Figure 1: Cache Block Diagram

In the 1st level cache designs, there is a single address entry since the write and read operations cannot be done from different addresses at the same time. In the 2nd level cache design, there are two write and two read inputs, so there are separate addresses for these ports (2 address entries in total). The reason for choosing two read inputs is to ensure that both level 1 caches can be read simultaneously from level 2 cache without waiting for each other. Even if the 1st level instruction cache will not write directly to the 2nd level cache, if there is a miss situation in the 2nd level cache's instruction read input, there will be a write from the external memory and 2 write entries have been selected since it is possible to perform a write operation from the data cache at the same time. In the 2nd level cache design, being able to read and write from 2 different inputs increased the performance, but made the design process more difficult and increased the space usage. SRAM technology was primarily intended to be used in the design of memory blocks. With the help of SRAM technology, 6 transistors, 2 capacitors and a sense amplifier, a one-bit memory can be created. On the contrary, in registers (D-Flip Flop) made with NAND logic gates, a total of 8 NAND gates are used. Since the NAND gate consists of 4 transistors, there are 32 transistors in total. Although the space usage in the one-bit memory design made with D-FF is higher than that of SRAM technology, it remains much slower in terms of speed compared to the design made with D-FF due to the use of a sense amplifier in SRAM technology. During the design process, it was aimed to create caches in SRAM technology with the help of OpenRAM. Although OpenRAM supports Sky130 technology, caches could not be created with SRAM technology due to errors in synthesis stages and problems in the library files of memory units to be created for multi-input writing/reading purposes. A design made with D-FFs is in focus. In the design made with D-FF, a more flexible design could be made since the memory design was entirely in the hands of the designer.

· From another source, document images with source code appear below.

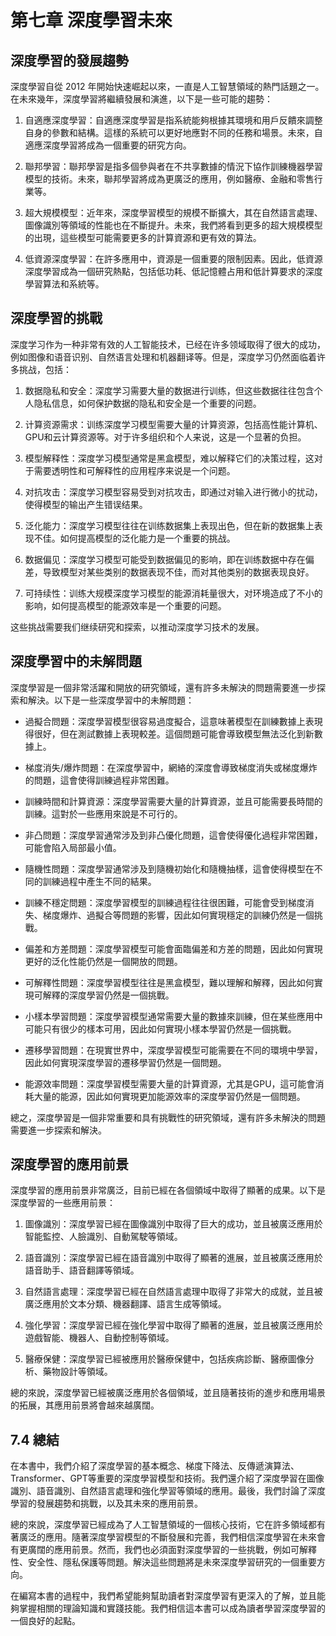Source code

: # 第七章 深度學習未來

## 深度學習的發展趨勢

深度學習自從 2012 年開始快速崛起以來，一直是人工智慧領域的熱門話題之一。在未來幾年，深度學習將繼續發展和演進，以下是一些可能的趨勢：

1. 自適應深度學習：自適應深度學習是指系統能夠根據其環境和用戶反饋來調整自身的參數和結構。這樣的系統可以更好地應對不同的任務和場景。未來，自適應深度學習將成為一個重要的研究方向。

2. 聯邦學習：聯邦學習是指多個參與者在不共享數據的情況下協作訓練機器學習模型的技術。未來，聯邦學習將成為更廣泛的應用，例如醫療、金融和零售行業等。

3. 超大規模模型：近年來，深度學習模型的規模不斷擴大，其在自然語言處理、圖像識別等領域的性能也在不斷提升。未來，我們將看到更多的超大規模模型的出現，這些模型可能需要更多的計算資源和更有效的算法。

4. 低資源深度學習：在許多應用中，資源是一個重要的限制因素。因此，低資源深度學習成為一個研究熱點，包括低功耗、低記憶體占用和低計算要求的深度學習算法和系統等。

## 深度學習的挑戰

深度学习作为一种非常有效的人工智能技术，已经在许多领域取得了很大的成功，例如图像和语音识别、自然语言处理和机器翻译等。但是，深度学习仍然面临着许多挑战，包括：

1. 数据隐私和安全：深度学习需要大量的数据进行训练，但这些数据往往包含个人隐私信息，如何保护数据的隐私和安全是一个重要的问题。

2. 计算资源需求：训练深度学习模型需要大量的计算资源，包括高性能计算机、GPU和云计算资源等。对于许多组织和个人来说，这是一个显著的负担。

3. 模型解释性：深度学习模型通常是黑盒模型，难以解释它们的决策过程，这对于需要透明性和可解释性的应用程序来说是一个问题。

4. 对抗攻击：深度学习模型容易受到对抗攻击，即通过对输入进行微小的扰动，使得模型的输出产生错误结果。

5. 泛化能力：深度学习模型往往在训练数据集上表现出色，但在新的数据集上表现不佳。如何提高模型的泛化能力是一个重要的挑战。

6. 数据偏见：深度学习模型可能受到数据偏见的影响，即在训练数据中存在偏差，导致模型对某些类别的数据表现不佳，而对其他类别的数据表现良好。

7. 可持续性：训练大规模深度学习模型的能源消耗量很大，对环境造成了不小的影响，如何提高模型的能源效率是一个重要的问题。

这些挑战需要我们继续研究和探索，以推动深度学习技术的发展。

## 深度學習中的未解問題

深度學習是一個非常活躍和開放的研究領域，還有許多未解決的問題需要進一步探索和解決。以下是一些深度學習中的未解問題：

* 過擬合問題：深度學習模型很容易過度擬合，這意味著模型在訓練數據上表現得很好，但在測試數據上表現較差。這個問題可能會導致模型無法泛化到新數據上。

* 梯度消失/爆炸問題：在深度學習中，網絡的深度會導致梯度消失或梯度爆炸的問題，這會使得訓練過程非常困難。

* 訓練時間和計算資源：深度學習需要大量的計算資源，並且可能需要長時間的訓練。這對於一些應用來說是不可行的。

* 非凸問題：深度學習通常涉及到非凸優化問題，這會使得優化過程非常困難，可能會陷入局部最小值。

* 隨機性問題：深度學習通常涉及到隨機初始化和隨機抽樣，這會使得模型在不同的訓練過程中產生不同的結果。

* 訓練不穩定問題：深度學習模型的訓練過程往往很困難，可能會受到梯度消失、梯度爆炸、過擬合等問題的影響，因此如何實現穩定的訓練仍然是一個挑戰。

* 偏差和方差問題：深度學習模型可能會面臨偏差和方差的問題，因此如何實現更好的泛化性能仍然是一個開放的問題。

* 可解釋性問題：深度學習模型往往是黑盒模型，難以理解和解釋，因此如何實現可解釋的深度學習仍然是一個挑戰。

* 小樣本學習問題：深度學習模型通常需要大量的數據來訓練，但在某些應用中可能只有很少的樣本可用，因此如何實現小樣本學習仍然是一個挑戰。

* 遷移學習問題：在現實世界中，深度學習模型可能需要在不同的環境中學習，因此如何實現深度學習的遷移學習仍然是一個問題。

* 能源效率問題：深度學習模型需要大量的計算資源，尤其是GPU，這可能會消耗大量的能源，因此如何實現更加能源效率的深度學習仍然是一個問題。

總之，深度學習是一個非常重要和具有挑戰性的研究領域，還有許多未解決的問題需要進一步探索和解決。

## 深度學習的應用前景

深度學習的應用前景非常廣泛，目前已經在各個領域中取得了顯著的成果。以下是深度學習的一些應用前景：

1. 圖像識別：深度學習已經在圖像識別中取得了巨大的成功，並且被廣泛應用於智能監控、人臉識別、自動駕駛等領域。

2. 語音識別：深度學習已經在語音識別中取得了顯著的進展，並且被廣泛應用於語音助手、語音翻譯等領域。

3. 自然語言處理：深度學習已經在自然語言處理中取得了非常大的成就，並且被廣泛應用於文本分類、機器翻譯、語言生成等領域。

4. 強化學習：深度學習已經在強化學習中取得了顯著的進展，並且被廣泛應用於遊戲智能、機器人、自動控制等領域。

5. 醫療保健：深度學習已經被應用於醫療保健中，包括疾病診斷、醫療圖像分析、藥物設計等領域。

總的來說，深度學習已經被廣泛應用於各個領域，並且隨著技術的進步和應用場景的拓展，其應用前景將會越來越廣闊。

## 7.4 總結

在本書中，我們介紹了深度學習的基本概念、梯度下降法、反傳遞演算法、Transformer、GPT等重要的深度學習模型和技術。我們還介紹了深度學習在圖像識別、語音識別、自然語言處理和強化學習等領域的應用。最後，我們討論了深度學習的發展趨勢和挑戰，以及其未來的應用前景。

總的來說，深度學習已經成為了人工智慧領域的一個核心技術，它在許多領域都有著廣泛的應用。隨著深度學習模型的不斷發展和完善，我們相信深度學習在未來會有更廣闊的應用前景。然而，我們也必須面對深度學習的一些挑戰，例如可解釋性、安全性、隱私保護等問題。解決這些問題將是未來深度學習研究的一個重要方向。

在編寫本書的過程中，我們希望能夠幫助讀者對深度學習有更深入的了解，並且能夠掌握相關的理論知識和實踐技能。我們相信這本書可以成為讀者學習深度學習的一個良好的起點。
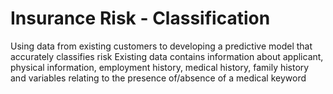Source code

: # Insurance Risk - Classification
Using data from existing customers  to developing a predictive model that accurately classifies risk 
Existing data contains information about applicant, physical information, employment history, medical history, family history and variables relating to the presence of/absence of a medical keyword
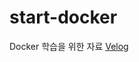 # start-docker

Docker 학습을 위한 자료
[Velog](https://velog.io/@chane_ha_da/Docker-%ED%95%99%EC%8A%B5-%EC%9E%90%EB%A3%8C-%EC%A0%95%EB%A6%AC)
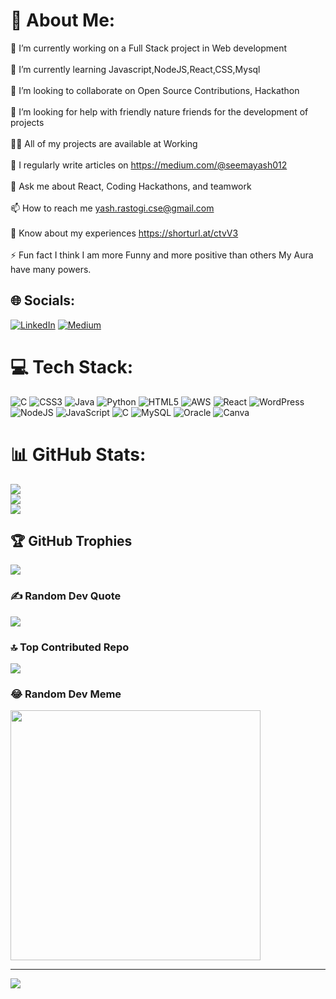 # 💫 About Me:
🔭 I’m currently working on a Full Stack project in Web development<br><br>🌱 I’m currently learning Javascript,NodeJS,React,CSS,Mysql<br><br>👯 I’m looking to collaborate on Open Source Contributions, Hackathon<br><br>🤝 I’m looking for help with friendly nature friends for the development of projects<br><br>👨‍💻 All of my projects are available at Working<br><br>📝 I regularly write articles on https://medium.com/@seemayash012<br><br>💬 Ask me about React, Coding Hackathons, and teamwork<br><br>📫 How to reach me yash.rastogi.cse@gmail.com<br><br>📄 Know about my experiences https://shorturl.at/ctvV3<br><br>⚡ Fun fact I think I am more Funny and more positive than others My Aura have many powers.


## 🌐 Socials:
[![LinkedIn](https://img.shields.io/badge/LinkedIn-%230077B5.svg?logo=linkedin&logoColor=white)](https://linkedin.com/in/https://www.linkedin.com/in/yash-rastogi-131616220/) [![Medium](https://img.shields.io/badge/Medium-12100E?logo=medium&logoColor=white)](https://medium.com/@@seemayash012) 

# 💻 Tech Stack:
![C](https://img.shields.io/badge/c-%2300599C.svg?style=for-the-badge&logo=c&logoColor=white) ![CSS3](https://img.shields.io/badge/css3-%231572B6.svg?style=for-the-badge&logo=css3&logoColor=white) ![Java](https://img.shields.io/badge/java-%23ED8B00.svg?style=for-the-badge&logo=openjdk&logoColor=white) ![Python](https://img.shields.io/badge/python-3670A0?style=for-the-badge&logo=python&logoColor=ffdd54) ![HTML5](https://img.shields.io/badge/html5-%23E34F26.svg?style=for-the-badge&logo=html5&logoColor=white) ![AWS](https://img.shields.io/badge/AWS-%23FF9900.svg?style=for-the-badge&logo=amazon-aws&logoColor=white) ![React](https://img.shields.io/badge/react-%2320232a.svg?style=for-the-badge&logo=react&logoColor=%2361DAFB) ![WordPress](https://img.shields.io/badge/WordPress-%23117AC9.svg?style=for-the-badge&logo=WordPress&logoColor=white) ![NodeJS](https://img.shields.io/badge/node.js-6DA55F?style=for-the-badge&logo=node.js&logoColor=white) ![JavaScript](https://img.shields.io/badge/javascript-%23323330.svg?style=for-the-badge&logo=javascript&logoColor=%23F7DF1E) ![C](https://img.shields.io/badge/c-%2300599C.svg?style=for-the-badge&logo=c&logoColor=white) ![MySQL](https://img.shields.io/badge/mysql-%2300000f.svg?style=for-the-badge&logo=mysql&logoColor=white) ![Oracle](https://img.shields.io/badge/Oracle-F80000?style=for-the-badge&logo=oracle&logoColor=white) ![Canva](https://img.shields.io/badge/Canva-%2300C4CC.svg?style=for-the-badge&logo=Canva&logoColor=white)
# 📊 GitHub Stats:
![](https://github-readme-stats.vercel.app/api?username=Yrastogi&theme=dark&hide_border=false&include_all_commits=true&count_private=true)<br/>
![](https://github-readme-streak-stats.herokuapp.com/?user=Yrastogi&theme=dark&hide_border=false)<br/>
![](https://github-readme-stats.vercel.app/api/top-langs/?username=Yrastogi&theme=dark&hide_border=false&include_all_commits=true&count_private=true&layout=compact)

## 🏆 GitHub Trophies
![](https://github-profile-trophy.vercel.app/?username=Yrastogi&theme=radical&no-frame=false&no-bg=true&margin-w=4)

### ✍️ Random Dev Quote
![](https://quotes-github-readme.vercel.app/api?type=horizontal&theme=radical)

### 🔝 Top Contributed Repo
![](https://github-contributor-stats.vercel.app/api?username=Yrastogi&limit=5&theme=dark&combine_all_yearly_contributions=true)

### 😂 Random Dev Meme
<img src='https://randommeme-five.vercel.app/' style="height: 400px;"/>

---
[![](https://visitcount.itsvg.in/api?id=Yrastogi&icon=0&color=0)](https://visitcount.itsvg.in)

<!-- Proudly created with GPRM ( https://gprm.itsvg.in ) -->
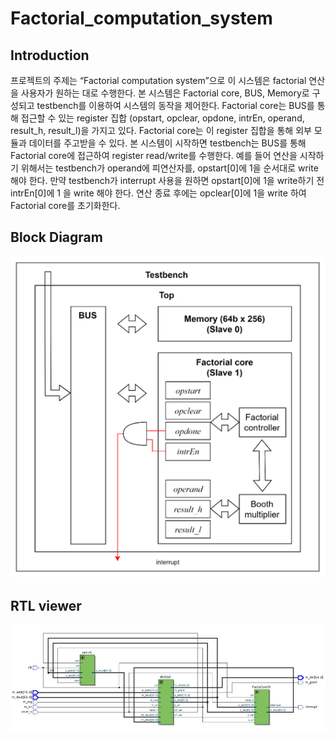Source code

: # Factorial_computation_system

## Introduction
프로젝트의 주제는 “Factorial computation system”으로 이 시스템은 factorial 연산을 사용자가 원하는 대로 수행한다. 
본 시스템은 Factorial core, BUS, Memory로 구성되고 testbench를 이용하여 시스템의 동작을 제어한다. 
Factorial core는 BUS를 통해 접근할 수 있는 register 집합 (opstart, opclear, opdone, intrEn, operand, result_h, result_l)을 가지고 있다. 
Factorial core는 이 register 집합을 통해 외부 모듈과 데이터를 주고받을 수 있다. 
본 시스템이 시작하면 testbench는 BUS를 통해 Factorial core에 접근하여 register read/write를 수행한다. 
예를 들어 연산을 시작하기 위해서는 testbench가 operand에 피연산자를, opstart[0]에 1을 순서대로 write해야 한다. 
만약 testbench가 interrupt 사용을 원하면 opstart[0]에 1을 write하기 전 intrEn[0]에 1 을 write 해야 한다. 
연산 종료 후에는 opclear[0]에 1을 write 하여 Factorial core를 초기화한다.

## Block Diagram
![alt text](image.png)

## RTL viewer
![alt text](image-1.png)
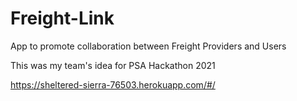 # Freight-Link
App to promote collaboration between Freight Providers and Users

This was my team's idea for PSA Hackathon 2021

https://sheltered-sierra-76503.herokuapp.com/#/

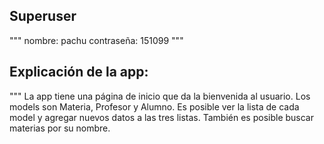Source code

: ## Superuser
"""
nombre: pachu
contraseña: 151099
"""
## Explicación de la app:
"""
La app tiene una página de inicio que da la bienvenida al usuario.
Los models son Materia, Profesor y Alumno.
Es posible ver la lista de cada model y agregar nuevos datos a las tres listas.
También es posible buscar materias por su nombre.
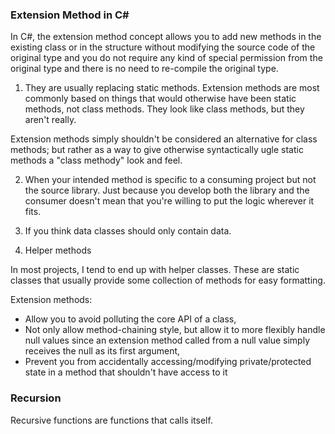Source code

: ### Extension Method in C#
In C#, the extension method concept allows you to add new methods in the existing class or in the structure without modifying the source code of the original type and you do not require any kind of special permission from the original type and there is no need to re-compile the original type. 

1. They are usually replacing static methods.
Extension methods are most commonly based on things that would otherwise have been static methods, not class methods. They look like class methods, but they aren't really.

Extension methods simply shouldn't be considered an alternative for class methods; but rather as a way to give otherwise syntactically ugle static methods a "class methody" look and feel.

2. When your intended method is specific to a consuming project but not the source library.
Just because you develop both the library and the consumer doesn't mean that you're willing to put the logic wherever it fits.

3. If you think data classes should only contain data.

4. Helper methods

In most projects, I tend to end up with helper classes. These are static classes that usually provide some collection of methods for easy formatting.

Extension methods:
* Allow you to avoid polluting the core API of a class,
* Not only allow method-chaining style, but allow it to more flexibly handle null values since an extension method called from a null value simply receives the null as its first argument,
* Prevent you from accidentally accessing/modifying private/protected state in a method that shouldn't have access to it

### Recursion
Recursive functions are functions that calls itself.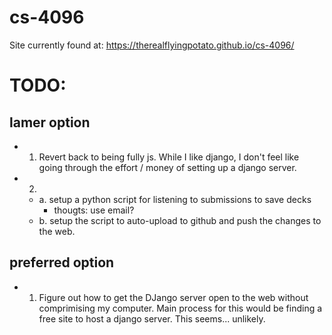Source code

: # cs-4096

Site currently found at: https://therealflyingpotato.github.io/cs-4096/

# TODO:
## lamer option
* 1. Revert back to being fully js. While I like django, I don't feel like going through the effort / money of setting up a django server.
* 2. 
    * a. setup a python script for listening to submissions to save decks
        * thougts: use email? 
    * b. setup the script to auto-upload to github and push the changes to the web.

## preferred option
* 1. Figure out how to get the DJango server open to the web without comprimising my computer. Main process for this would be finding a free site to host a django server. This seems... unlikely.
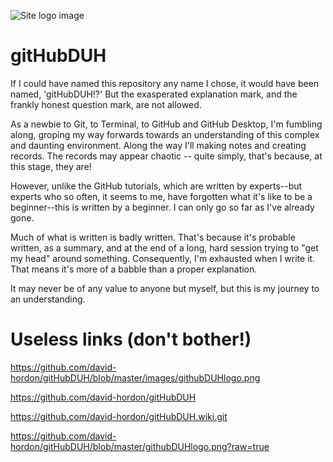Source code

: ![Site logo image](https://user-images.githubusercontent.com/49107360/57974904-dfaace80-79b7-11e9-8047-4c1c6195faff.png)

# gitHubDUH
If I could have named this repository any name I chose, it would have been named, 'gitHubDUH!?' But the exasperated explanation mark, and the frankly honest question mark, are not allowed.

As a newbie to Git, to Terminal, to GitHub and GitHub Desktop, I'm fumbling along, groping my way forwards towards an understanding of this complex and daunting environment. Along the way I'll making notes and creating records. The records may appear chaotic -- quite simply, that's because, at this stage, they are!

However, unlike the GitHub tutorials, which are written by experts--but experts who so often, it seems to me, have forgotten what it's like to be a beginner--this is written by a beginner. I can only go so far as I've already gone.

Much of what is written is badly written. That's because it's probable written, as a summary, and at the end of a long, hard session trying to "get my head" around something. Consequently, I'm exhausted when I write it. That means it's more of a babble than a proper explanation.

It may never be of any value to anyone but myself, but this is my journey to an understanding.

# Useless links (don't bother!)

https://github.com/david-hordon/gitHubDUH/blob/master/images/githubDUHlogo.png

https://github.com/david-hordon/gitHubDUH

https://github.com/david-hordon/gitHubDUH.wiki.git

https://github.com/david-hordon/gitHubDUH/blob/master/githubDUHlogo.png?raw=true
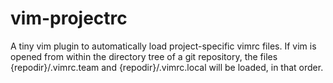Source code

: vim-projectrc
=============

A tiny vim plugin to automatically load project-specific vimrc files. If vim is
opened from within the directory tree of a git repository, the files
{repodir}/.vimrc.team and {repodir}/.vimrc.local will be loaded, in that order.

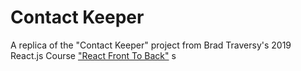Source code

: # Contact Keeper

A replica of the "Contact Keeper" project from Brad Traversy's 2019 React.js Course ["React Front To Back"](https://www.udemy.com/course/modern-react-front-to-back/)
s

In all level caches, 2-level set associativity is preferred in the block placement stage. The most important reasons for this preference are the small size of the cache, the reduction of the miss rate when switching from direct mapped to the 2-level set associative compared to other levels, and minimizing the hit time in caches. The long-term effect of increasing the level of set association on different memory sizes can be seen in Figure 2.

Figure 2: Effect of Set Associativity Level on Hit Rate for Different Memory Sizes [1]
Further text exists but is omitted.